One feature is treated differently from the others: retention time. If retention time is included in the peak list, so that it is available in the Mascot result file, it can be used as a feature by comparing the experimental RT values with values calculated by Percolator. To enable this:

  • The peak list must supply retention time information using the MGF RTINSECONDS parameter. It is not sufficient to have the information embedded in the scan title string
  • retentionTime must be listed in the PercolatorFeatures line in mascot.dat
  • In the Options section of mascot.dat, set PercolatorUseRT to 1 to turn this feature on by default. Otherwise, add the argument percolate_rt=1 to the report URL

Application Notes

Percolator will usually give a worthwhile improvement in sensitivity. There are occasions when it can fail. For example, if there are very few good matches in the search results, it may not have enough positive examples to work with.

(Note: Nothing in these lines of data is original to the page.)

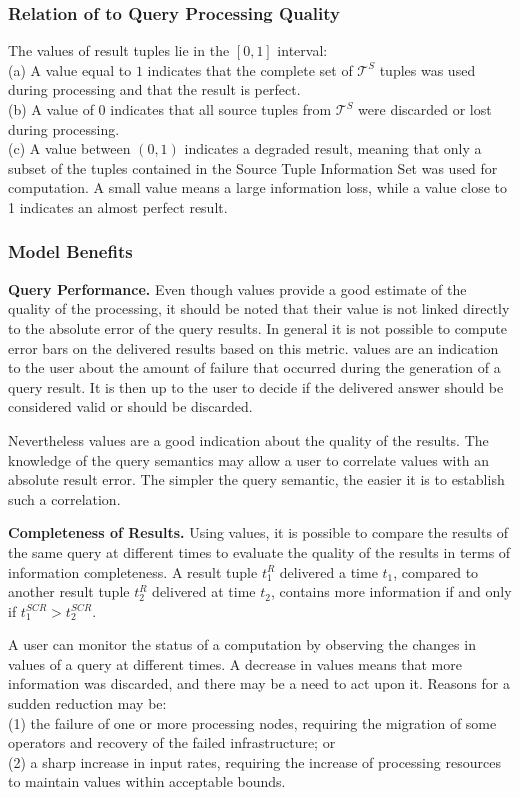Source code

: \subsubsection*{Relation of \sic to Query Processing Quality} 
The \sic values of result tuples lie in the $[0,1]$ interval: \\
(a) A value equal to $1$ indicates that the complete set of $\mathcal{T}^{S}$ tuples was
used during processing and that the result is perfect. \\
(b) A value of $0$ indicates that all source tuples from $\mathcal{T}^{S}$
were discarded or lost during processing. \\  
(c) A value between $(0,1)$ indicates a degraded result, meaning that only a subset of the tuples
contained in the Source Tuple Information Set was used for computation. A small value means a
large information loss, while a value close to 1 indicates an almost perfect result. 
\subsubsection*{Model Benefits}

\textbf{Query Performance.} Even though \sic values provide a good estimate of the quality of the
processing, it should be noted that their value is not linked directly to the absolute error of the query
results. In general it is not possible to compute error bars on the delivered results based on this
metric.
\sic values are an indication to the user about the amount of failure that occurred during the generation
of a query result. It is then up to the user to decide if the delivered answer should be considered valid
or should be discarded. 

Nevertheless \sic values are a good indication about the quality of the results. The
knowledge of the query semantics may allow a user to correlate \sic values with an absolute result error. 
The simpler the query semantic, the easier it is to establish such a correlation. 

\textbf{Completeness of Results.} Using \sic values, it is possible to compare the results of the same
query at different times to evaluate the quality of the results in terms of information
completeness. A result tuple $t^R_1$ delivered a time $t_1$, compared to another result tuple $t^R_2$
delivered at time $t_2$, contains more information if and only if $t^{SCR}_1 > t^{SCR}_2$.

A user can monitor the status of a computation by observing the changes in \sic values of a
query at different times. A decrease in \sic values means that more information was
discarded, and there may be a need to act upon it. Reasons for a sudden reduction may be:\\
(1) the failure of one or more processing nodes, requiring the migration of some operators and
recovery of the failed infrastructure; or\\
(2) a sharp increase in input rates, requiring the increase of processing resources to maintain \sic
values within acceptable bounds.

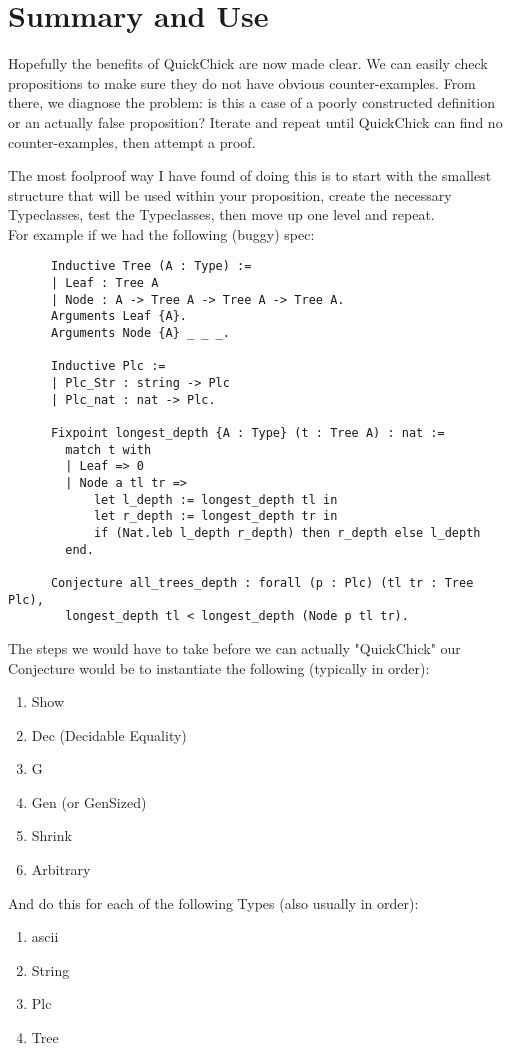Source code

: \documentclass{article}
\begin{document}
  
    \section{Summary and Use}
    Hopefully the benefits of QuickChick are now made clear. 
    We can easily check propositions to make sure they do not have obvious counter-examples.
    From there, we diagnose the problem: is this a case of a poorly constructed definition or an actually false proposition? 
    Iterate and repeat until QuickChick can find no counter-examples, then attempt a proof.

    The most foolproof way I have found of doing this is to start with the smallest structure that will be used within your proposition, create the necessary Typeclasses, test the Typeclasses, then move up one level and repeat. \\
    For example if we had the following (buggy) spec:
    \begin{verbatim}     
      Inductive Tree (A : Type) :=
      | Leaf : Tree A 
      | Node : A -> Tree A -> Tree A -> Tree A.
      Arguments Leaf {A}.
      Arguments Node {A} _ _ _.

      Inductive Plc :=
      | Plc_Str : string -> Plc
      | Plc_nat : nat -> Plc.

      Fixpoint longest_depth {A : Type} (t : Tree A) : nat :=
        match t with
        | Leaf => 0
        | Node a tl tr => 
            let l_depth := longest_depth tl in
            let r_depth := longest_depth tr in
            if (Nat.leb l_depth r_depth) then r_depth else l_depth
        end.
      
      Conjecture all_trees_depth : forall (p : Plc) (tl tr : Tree Plc),
        longest_depth tl < longest_depth (Node p tl tr).
    \end{verbatim}
    The steps we would have to take before we can actually "QuickChick" our Conjecture would be to instantiate the following (typically in order): 
    \begin{enumerate}
      \item Show
      \item Dec (Decidable Equality)
      \item G
      \item Gen (or GenSized)
      \item Shrink
      \item Arbitrary
    \end{enumerate}
    And do this for each of the following Types (also usually in order):
    \begin{enumerate}
      \item ascii
      \item String
      \item Plc
      \item Tree
    \end{enumerate}
\end{document}
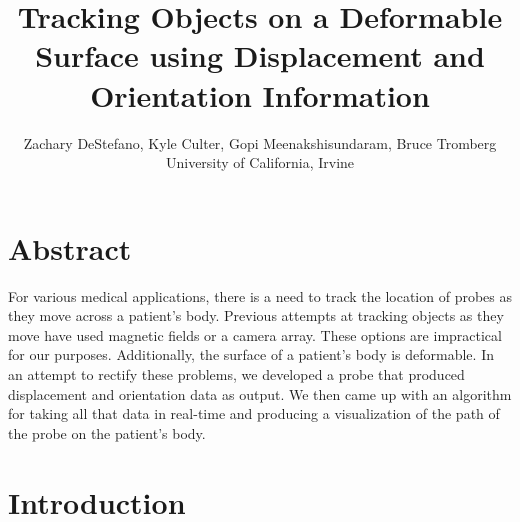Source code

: \documentclass[11pt,psfig]{article}
\begin{document}
\setlength{\parskip}{1.2ex plus0.3ex minus 0.3ex}


\thispagestyle{empty} \pagestyle{myheadings} 



\title{Tracking Objects on a Deformable Surface using Displacement and Orientation Information}
\author{Zachary DeStefano, Kyle Culter, Gopi Meenakshisundaram, Bruce Tromberg\\ University of California, Irvine}

\maketitle

\vfill\eject

\section*{Abstract}

For various medical applications, there is a need to track the location of probes as they move across a patient's body. Previous attempts at tracking objects as they move have used magnetic fields or a camera array. These options are impractical for our purposes. Additionally, the surface of a patient's body is deformable. In an attempt to rectify these problems, we developed a probe that produced displacement and orientation data as output. We then came up with an algorithm for taking all that data in real-time and producing a visualization of the path of the probe on the patient's body. 

\section*{Introduction}
\end{document}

If there are multiple, high scoring matches to a single query, the current approach is to submit only the first rank match to Percolator. The other matches to the same query are then re-scored by pro-rating the new score for the rank 1 match. Thus, if there were matches to multiple peptides which differed only in (say) I and L, all of which had the same Mascot score, they would still have the same score after re-ranking with Percolator. Similarly, if the top 3 matches had Mascot scores of 60, 50, and 40, and Percolator re-scored the rank 1 match to 54, the rank 2 and 3 matches would be re-scored to 45 and 36. This avoids anomalies, but it is not ideal. If we accept that the weighted vector of features is doing a good job of re-ranking matches from different queries, it is only logical to re-rank the alternative matches to a single query. This would allow a rank 2 match to be promoted over the rank 1 match, which cannot happen using the current approach.